The Electoral Commission (EC) has justified its decision to procure a new biometric voting system and compile a new voter’s register for this year’s general elections.
According to Samuel Tettey, Deputy Chairperson in Charge of Operations at the EC, the decision was informed by advice from its Information Technology (IT) personnel and external consultants that “it would be prudent to acquire a new system rather than refurbish the current system.”
Addressing a press conference in Accra on Tuesday, he said it would make
more economic and operational sense to acquire the new system than to keep the
current system and refurbish them at a high cost of frequent replacement of
failing parts and renewal of warranties.
“In the view of the experts, the cost of frequent replacement of failing parts and the renewal of warranties through third-parties was comparable to the acquisition of a brand new system with full service and warranties.
In effect the amount of money spent on refurbishing parts and renewing warranties could be used to acquire a brand new system that is robust, modern and durable, user friendly with full functionality and warranties,” he stated.
The equipment that the entire voter management system runs on, from enrollment, duplication, adjudication to voters’ verification, he said, was obsolete and no longer supported by their Original Equipment Manufacturers (OEM).
He said reports from the immediate past vendors of the solution indicated that the Commission would assume so much risks if steps were not taken to change the equipment.
He noted that the current Biometric Verification Device (BVD) was unable to verify a number of voters electronically resulting in a high number of manual verification on voting day which has the tendency to compromise the integrity of the elections.
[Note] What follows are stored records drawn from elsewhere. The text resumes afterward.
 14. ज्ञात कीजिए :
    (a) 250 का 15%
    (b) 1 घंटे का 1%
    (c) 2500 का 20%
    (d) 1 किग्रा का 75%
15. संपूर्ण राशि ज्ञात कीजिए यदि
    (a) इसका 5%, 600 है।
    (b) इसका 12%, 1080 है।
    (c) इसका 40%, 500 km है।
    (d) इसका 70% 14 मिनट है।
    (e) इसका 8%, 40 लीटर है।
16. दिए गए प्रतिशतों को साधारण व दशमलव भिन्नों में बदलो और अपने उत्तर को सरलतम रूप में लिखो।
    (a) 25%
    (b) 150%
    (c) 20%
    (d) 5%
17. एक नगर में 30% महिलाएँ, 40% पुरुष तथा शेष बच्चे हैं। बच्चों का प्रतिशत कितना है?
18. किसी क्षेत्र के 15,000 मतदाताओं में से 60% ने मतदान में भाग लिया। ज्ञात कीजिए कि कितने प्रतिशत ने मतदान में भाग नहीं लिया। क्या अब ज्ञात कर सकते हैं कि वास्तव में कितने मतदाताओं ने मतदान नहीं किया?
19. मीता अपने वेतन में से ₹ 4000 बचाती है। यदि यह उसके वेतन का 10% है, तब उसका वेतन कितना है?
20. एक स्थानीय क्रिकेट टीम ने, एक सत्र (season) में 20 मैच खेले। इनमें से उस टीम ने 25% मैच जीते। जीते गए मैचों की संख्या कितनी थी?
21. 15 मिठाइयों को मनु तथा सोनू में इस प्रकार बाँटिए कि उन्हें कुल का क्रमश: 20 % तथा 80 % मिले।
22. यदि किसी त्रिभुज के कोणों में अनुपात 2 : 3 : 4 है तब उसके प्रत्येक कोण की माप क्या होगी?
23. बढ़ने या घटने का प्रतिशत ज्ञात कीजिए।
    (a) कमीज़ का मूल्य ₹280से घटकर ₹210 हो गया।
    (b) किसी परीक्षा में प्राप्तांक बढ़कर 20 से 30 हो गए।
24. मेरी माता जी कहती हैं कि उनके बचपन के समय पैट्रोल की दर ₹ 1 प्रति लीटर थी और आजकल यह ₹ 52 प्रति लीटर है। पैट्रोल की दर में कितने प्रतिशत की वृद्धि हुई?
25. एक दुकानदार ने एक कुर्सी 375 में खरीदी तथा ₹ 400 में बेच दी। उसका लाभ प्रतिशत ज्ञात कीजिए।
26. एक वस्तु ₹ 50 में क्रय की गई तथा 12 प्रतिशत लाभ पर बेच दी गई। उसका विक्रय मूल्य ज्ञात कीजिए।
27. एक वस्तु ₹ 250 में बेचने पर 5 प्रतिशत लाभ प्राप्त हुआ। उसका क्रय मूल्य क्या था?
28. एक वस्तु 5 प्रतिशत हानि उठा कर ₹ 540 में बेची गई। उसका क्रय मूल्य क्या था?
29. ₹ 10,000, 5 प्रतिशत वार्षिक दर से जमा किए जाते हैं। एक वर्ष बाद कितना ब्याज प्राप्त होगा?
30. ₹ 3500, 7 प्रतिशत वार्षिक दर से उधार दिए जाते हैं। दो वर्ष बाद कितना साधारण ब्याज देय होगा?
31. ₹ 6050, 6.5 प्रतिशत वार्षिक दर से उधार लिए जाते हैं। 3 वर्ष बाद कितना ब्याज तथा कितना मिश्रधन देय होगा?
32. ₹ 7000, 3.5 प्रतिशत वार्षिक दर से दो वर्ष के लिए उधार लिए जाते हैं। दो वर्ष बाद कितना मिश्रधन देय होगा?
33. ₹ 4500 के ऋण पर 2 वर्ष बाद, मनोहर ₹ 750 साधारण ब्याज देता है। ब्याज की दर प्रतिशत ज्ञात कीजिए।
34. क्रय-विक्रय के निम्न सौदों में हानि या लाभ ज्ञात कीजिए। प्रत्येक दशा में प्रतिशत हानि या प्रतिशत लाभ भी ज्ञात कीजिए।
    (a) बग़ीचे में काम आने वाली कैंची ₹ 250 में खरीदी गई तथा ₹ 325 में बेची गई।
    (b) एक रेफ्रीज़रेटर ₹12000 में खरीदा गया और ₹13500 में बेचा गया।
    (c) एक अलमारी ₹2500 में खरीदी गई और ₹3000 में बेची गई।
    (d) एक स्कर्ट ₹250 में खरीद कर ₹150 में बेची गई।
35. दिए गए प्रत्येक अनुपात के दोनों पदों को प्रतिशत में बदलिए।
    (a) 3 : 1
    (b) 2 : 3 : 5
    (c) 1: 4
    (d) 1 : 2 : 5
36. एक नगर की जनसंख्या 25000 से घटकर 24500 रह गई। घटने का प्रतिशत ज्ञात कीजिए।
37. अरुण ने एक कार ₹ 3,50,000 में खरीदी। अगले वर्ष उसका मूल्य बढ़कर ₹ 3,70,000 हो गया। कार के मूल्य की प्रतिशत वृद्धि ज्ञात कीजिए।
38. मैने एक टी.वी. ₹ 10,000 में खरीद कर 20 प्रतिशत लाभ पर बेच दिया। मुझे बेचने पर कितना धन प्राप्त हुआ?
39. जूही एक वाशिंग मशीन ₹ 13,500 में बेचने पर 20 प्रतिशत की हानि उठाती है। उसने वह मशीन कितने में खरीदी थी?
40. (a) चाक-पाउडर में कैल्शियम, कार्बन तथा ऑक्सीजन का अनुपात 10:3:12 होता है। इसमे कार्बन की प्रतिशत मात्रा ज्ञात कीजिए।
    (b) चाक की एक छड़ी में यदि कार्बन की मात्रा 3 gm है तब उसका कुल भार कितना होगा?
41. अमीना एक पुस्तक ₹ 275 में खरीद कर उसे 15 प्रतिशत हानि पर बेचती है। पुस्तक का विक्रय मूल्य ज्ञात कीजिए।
He said the total cost of maintaining the existing devices and buying additional ones to replace broken ones from the immediate past vendor was higher than acquiring newer equipment with better software and improved scanners.
For the District Assembly elections in December last year, he said the Commission spent about GH4 million for refurbishment of the BVDs and BVRs.
“The current solution does not have a facial recognition. Additionally, the current architecture of the system is such that a facial recognition add-on cannot be added. The new solution will have facial recognition as an additional feature for those whose fingers cannot be verified. This will remove the current rising trend of manual verification which tends to compromise the integrity and credibility of our elections,” he stated.
He said although the EC could buy a new server and storage equipment and run the existing applications on them, the operating systems were so obsolete and do not have the necessary software drivers to run the new devices on the server while the application code has not been tested on the new infrastructure to certify its compatibility.
Mr Tettey added that the reason for the periodic replacement of the voters register was mainly due to reforms aimed at improving the credibility and integrity of the register and incorporates new technology including adding facial recognition to completely eliminate manual verification.
“The current kits and solutions are obsolete.They are End-Of-Life (EOL) and can no longer be supported by their OEM. The immediate past vendors of the solution, proposed that the Commission replaces all the equipment and also upgrade the Data Centre. This was rehashed by the consultants we engaged to audit our systems,” he added.